SEBI Vs. SHRIKANT G MANTRI
LAWS(SB)-2003-7-6
SECURITIES APPELLATE TRIBUNAL
Decided on July 14,2003

Appellant
VERSUS
Respondents

JUDGEMENT

G.N.Bajpai, - (1.) SEBI had conducted investigations into the alleged violations of the provisions of SEBI Act, Rules and Regulations made there under, Securities Contract (Regulation) Act, 1956 as well as the Rules, Regulations and Byelaws of the Exchanges by Shrikant G. Mantri (herein after referred to as 'SGM') along with its associate brokers namely First Custodian Fund India Ltd. (herein after referred to as 'FCFL') and Harvest Deal Securities Ltd. (herein after referred to as 'HDSL') in its dealings with Nedungadi Bank Ltd. during the period September, 1999 to March, 2000.
(2.) Subsequent to the investigation, a show cause notice dated March 11, 2003 was issued by SEBI to SGM asking them to show cause as to why directions under Section 11B of SEBI Act, 1992 read with Regulation 11 and 12 of SEBI (Prohibition of Fraudulent and Unfair Trade Practices Relating to Securities Markets) Regulations, 1995 should not be issued pending enquiries. SGM was alleged to have indulged in the acts mentioned below : issued bogus contract notes; did not account for the contract notes which have been issued; delayed payments to the bank; entered into one sided transactions; made late delivery of securities; and did not obtain written agreement from the client, which were in violation of regulation 6 (a), (c) and (d) of the SEBI (Prohibition of Fraudulent and Unfair Trade Practices Relating to Securities Markets) Regulations, 1995 and clauses A (1), (2) and (5) and clause B (1) of Schedule II of the Code of Conduct for Stock Brokers read with regulation 7 of the SEBI (Stock Brokers and Sub-brokers) Regulations, 1992. A letter dated March 17, 2003 from SGM was received by SEBI whereby they had asked for change in the date for inspection of documents, which was duly granted for March 27 and March 28, 2003 vide our letter dated March 26, 2003 and received by them on the same day.
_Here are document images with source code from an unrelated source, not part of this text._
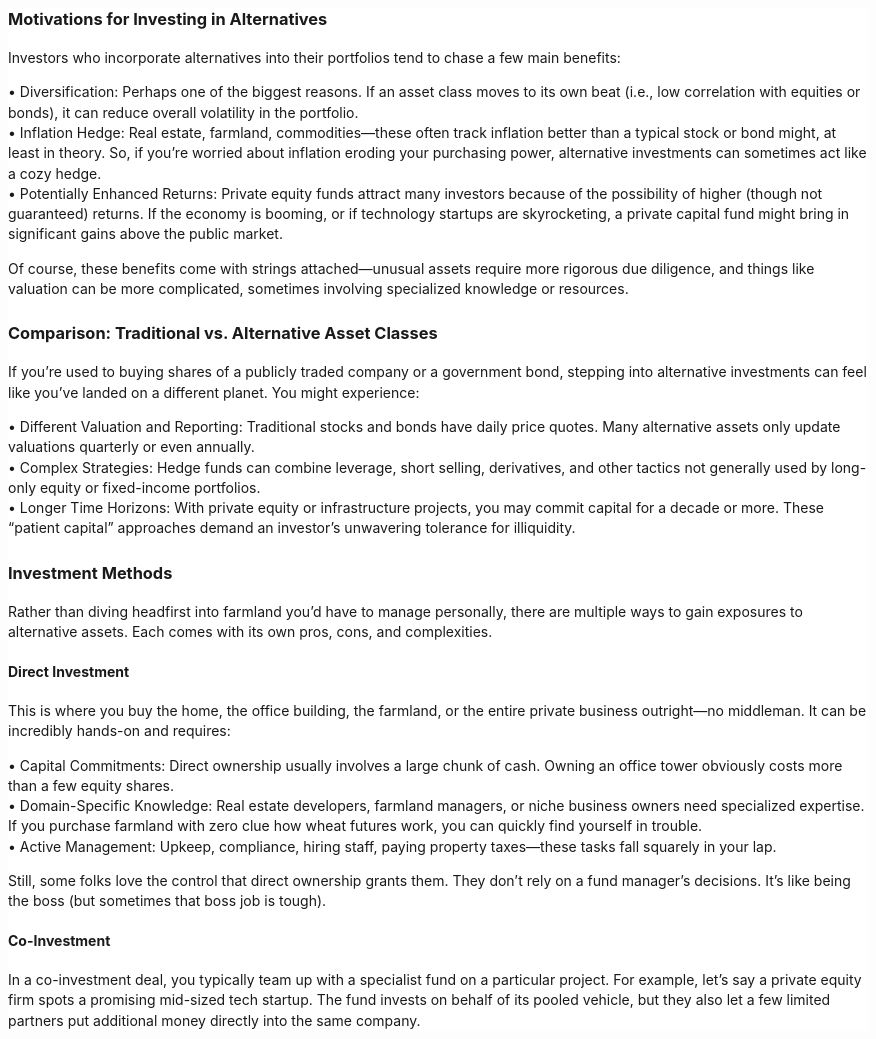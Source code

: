 ### Motivations for Investing in Alternatives

Investors who incorporate alternatives into their portfolios tend to chase a few main benefits:

• Diversification: Perhaps one of the biggest reasons. If an asset class moves to its own beat (i.e., low correlation with equities or bonds), it can reduce overall volatility in the portfolio.  
• Inflation Hedge: Real estate, farmland, commodities—these often track inflation better than a typical stock or bond might, at least in theory. So, if you’re worried about inflation eroding your purchasing power, alternative investments can sometimes act like a cozy hedge.  
• Potentially Enhanced Returns: Private equity funds attract many investors because of the possibility of higher (though not guaranteed) returns. If the economy is booming, or if technology startups are skyrocketing, a private capital fund might bring in significant gains above the public market.  

Of course, these benefits come with strings attached—unusual assets require more rigorous due diligence, and things like valuation can be more complicated, sometimes involving specialized knowledge or resources.

### Comparison: Traditional vs. Alternative Asset Classes

If you’re used to buying shares of a publicly traded company or a government bond, stepping into alternative investments can feel like you’ve landed on a different planet. You might experience:

• Different Valuation and Reporting: Traditional stocks and bonds have daily price quotes. Many alternative assets only update valuations quarterly or even annually.  
• Complex Strategies: Hedge funds can combine leverage, short selling, derivatives, and other tactics not generally used by long-only equity or fixed-income portfolios.  
• Longer Time Horizons: With private equity or infrastructure projects, you may commit capital for a decade or more. These “patient capital” approaches demand an investor’s unwavering tolerance for illiquidity.  

### Investment Methods

Rather than diving headfirst into farmland you’d have to manage personally, there are multiple ways to gain exposures to alternative assets. Each comes with its own pros, cons, and complexities.

#### Direct Investment

This is where you buy the home, the office building, the farmland, or the entire private business outright—no middleman. It can be incredibly hands-on and requires:

• Capital Commitments: Direct ownership usually involves a large chunk of cash. Owning an office tower obviously costs more than a few equity shares.  
• Domain-Specific Knowledge: Real estate developers, farmland managers, or niche business owners need specialized expertise. If you purchase farmland with zero clue how wheat futures work, you can quickly find yourself in trouble.  
• Active Management: Upkeep, compliance, hiring staff, paying property taxes—these tasks fall squarely in your lap.

Still, some folks love the control that direct ownership grants them. They don’t rely on a fund manager’s decisions. It’s like being the boss (but sometimes that boss job is tough).

#### Co-Investment

In a co-investment deal, you typically team up with a specialist fund on a particular project. For example, let’s say a private equity firm spots a promising mid-sized tech startup. The fund invests on behalf of its pooled vehicle, but they also let a few limited partners put additional money directly into the same company.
The opportunity for inspection was availed by SGM on March 27, 2003. Accordingly, the documents were inspected by their representative, Mr. Prakash Shah, their Chartered Accountant. During inspection, the representative of SGM had requested for copies of certain documents available with SEBI. The same were furnished to them vide letter no. IES/ID5/RM/7134/2003 dated April 09, 2003. On April 10, 2003, SEBI received a further communication from SGM in which it had been mentioned that they may be granted further time to file a detailed reply to the show cause notice. In such letter, they had also denied all the charges / contentions/ allegations made out against them in the show cause notice.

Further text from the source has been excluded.